* **Task**
Please find every line in the entries below that contains the string "system", and copy it.

Source texts of formatted documents:
- Opening Delimiter -

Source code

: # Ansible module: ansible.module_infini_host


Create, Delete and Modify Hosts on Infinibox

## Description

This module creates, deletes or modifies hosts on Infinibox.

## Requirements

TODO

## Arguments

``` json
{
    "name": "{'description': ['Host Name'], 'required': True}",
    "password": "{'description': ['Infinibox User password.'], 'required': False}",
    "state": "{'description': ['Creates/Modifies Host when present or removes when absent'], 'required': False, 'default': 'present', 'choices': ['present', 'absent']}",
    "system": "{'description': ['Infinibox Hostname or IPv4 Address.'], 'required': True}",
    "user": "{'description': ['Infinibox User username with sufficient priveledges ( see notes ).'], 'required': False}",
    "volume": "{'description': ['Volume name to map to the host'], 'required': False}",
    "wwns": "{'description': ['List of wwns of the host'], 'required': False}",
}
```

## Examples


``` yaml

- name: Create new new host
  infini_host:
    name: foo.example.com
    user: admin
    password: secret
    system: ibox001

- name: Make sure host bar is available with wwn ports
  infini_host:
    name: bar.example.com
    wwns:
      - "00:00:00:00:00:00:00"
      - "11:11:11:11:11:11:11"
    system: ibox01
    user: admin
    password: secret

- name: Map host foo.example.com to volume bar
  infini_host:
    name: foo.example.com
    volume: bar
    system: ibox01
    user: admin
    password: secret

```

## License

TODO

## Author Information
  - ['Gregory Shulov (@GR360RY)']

- Closing Delimiter -

* **Response**
    "system": "{'description': ['Infinibox Hostname or IPv4 Address.'], 'required': True}",
    system: ibox001
    system: ibox01
    system: ibox01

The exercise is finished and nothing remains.